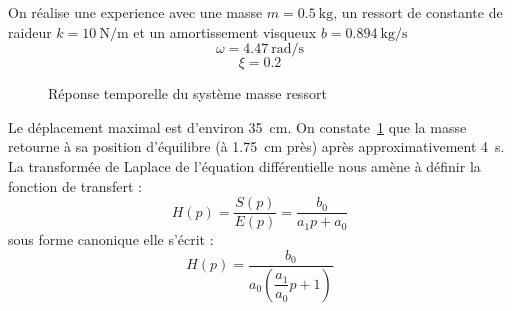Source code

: On réalise une experience avec une masse $m=\SI{0.5}{\kilogram}$, un ressort 
de constante de raideur $k=\SI{10}{\newton\per\meter}$ et un amortissement 
visqueux $b=\SI{0.894}{\kilogram\per\second}$
\[
    \omega=\SI{4.47}{\radian\per\second}
\]
\[
    \xi=0.2
\]
\begin{figure}[!h]
    \centering
    
    \caption{Réponse temporelle du système masse ressort
    \label{fig-masse_ressort_reptemp}}
\end{figure}
Le déplacement maximal est d'environ \SI{35}{\centi\meter}. On 
constate~\cref{fig-masse_ressort_reptemp} que la masse retourne 
à sa position d'équilibre (à \SI{1.75}{\centi\meter} près) après 
approximativement \SI{4}{\second}.
\clearpage
La transformée de Laplace de l'équation différentielle nous amène à définir
la fonction de transfert :
\[
    H(p)= \dfrac{S(p)}{E(p)}=\dfrac{b_0}{a_1p+a_0}
\]
sous forme canonique elle s'écrit :
\[
    H(p)=\dfrac{b_0}{a_0\left(\dfrac{a_1}{a_0}p+1\right)}
\]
------------------------------------------------
What you are asked to do :: When you reach the line containing "la masse retourne" in the data above, retype it and each line after it through the final one, exactly as written.

The completed task ::
constate~\cref{fig-masse_ressort_reptemp} que la masse retourne 
à sa position d'équilibre (à \SI{1.75}{\centi\meter} près) après 
approximativement \SI{4}{\second}.
\clearpage
La transformée de Laplace de l'équation différentielle nous amène à définir
la fonction de transfert :
\[
    H(p)= \dfrac{S(p)}{E(p)}=\dfrac{b_0}{a_1p+a_0}
\]
sous forme canonique elle s'écrit :
\[
    H(p)=\dfrac{b_0}{a_0\left(\dfrac{a_1}{a_0}p+1\right)}
\]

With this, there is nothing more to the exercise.